- Exercise description: Copy the data that appears below exactly. Drop the pictures.

- Supplied material:
╔══

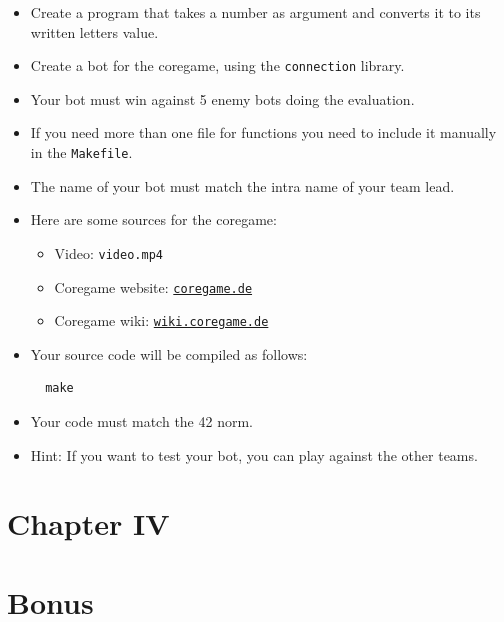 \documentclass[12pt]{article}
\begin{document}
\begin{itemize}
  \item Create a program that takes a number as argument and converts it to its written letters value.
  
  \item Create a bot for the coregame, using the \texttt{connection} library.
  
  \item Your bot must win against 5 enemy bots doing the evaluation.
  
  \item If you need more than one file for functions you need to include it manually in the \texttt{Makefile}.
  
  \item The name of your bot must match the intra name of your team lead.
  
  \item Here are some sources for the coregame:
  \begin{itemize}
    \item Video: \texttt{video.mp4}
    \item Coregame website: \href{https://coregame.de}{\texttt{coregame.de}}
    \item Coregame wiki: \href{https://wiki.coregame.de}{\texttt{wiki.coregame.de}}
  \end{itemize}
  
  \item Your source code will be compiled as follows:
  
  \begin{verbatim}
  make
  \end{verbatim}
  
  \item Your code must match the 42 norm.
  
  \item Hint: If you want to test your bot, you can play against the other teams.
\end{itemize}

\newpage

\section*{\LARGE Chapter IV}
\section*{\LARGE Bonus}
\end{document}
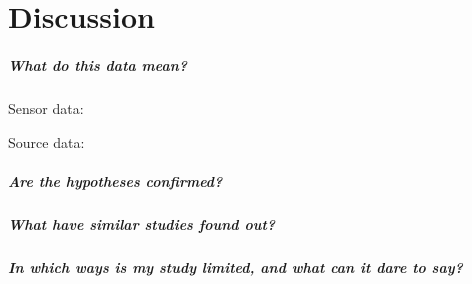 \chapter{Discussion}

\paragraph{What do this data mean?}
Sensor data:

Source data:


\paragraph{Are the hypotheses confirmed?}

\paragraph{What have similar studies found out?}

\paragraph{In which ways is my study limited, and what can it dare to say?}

╚══

- Answer for this exercise:
 \documentclass[12pt]{article}
\begin{document}
\begin{itemize}
  \item Create a program that takes a number as argument and converts it to its written letters value.
  
  \item Create a bot for the coregame, using the \texttt{connection} library.
  
  \item Your bot must win against 5 enemy bots doing the evaluation.
  
  \item If you need more than one file for functions you need to include it manually in the \texttt{Makefile}.
  
  \item The name of your bot must match the intra name of your team lead.
  
  \item Here are some sources for the coregame:
  \begin{itemize}
    \item Video: \texttt{video.mp4}
    \item Coregame website: \href{https://coregame.de}{\texttt{coregame.de}}
    \item Coregame wiki: \href{https://wiki.coregame.de}{\texttt{wiki.coregame.de}}
  \end{itemize}
  
  \item Your source code will be compiled as follows:
  
  \begin{verbatim}
  make
  \end{verbatim}
  
  \item Your code must match the 42 norm.
  
  \item Hint: If you want to test your bot, you can play against the other teams.
\end{itemize}

\newpage

\section*{\LARGE Chapter IV}
\section*{\LARGE Bonus}
\end{document}
 \chapter{Discussion}

\paragraph{What do this data mean?}
Sensor data:

Source data:


\paragraph{Are the hypotheses confirmed?}

\paragraph{What have similar studies found out?}

\paragraph{In which ways is my study limited, and what can it dare to say?}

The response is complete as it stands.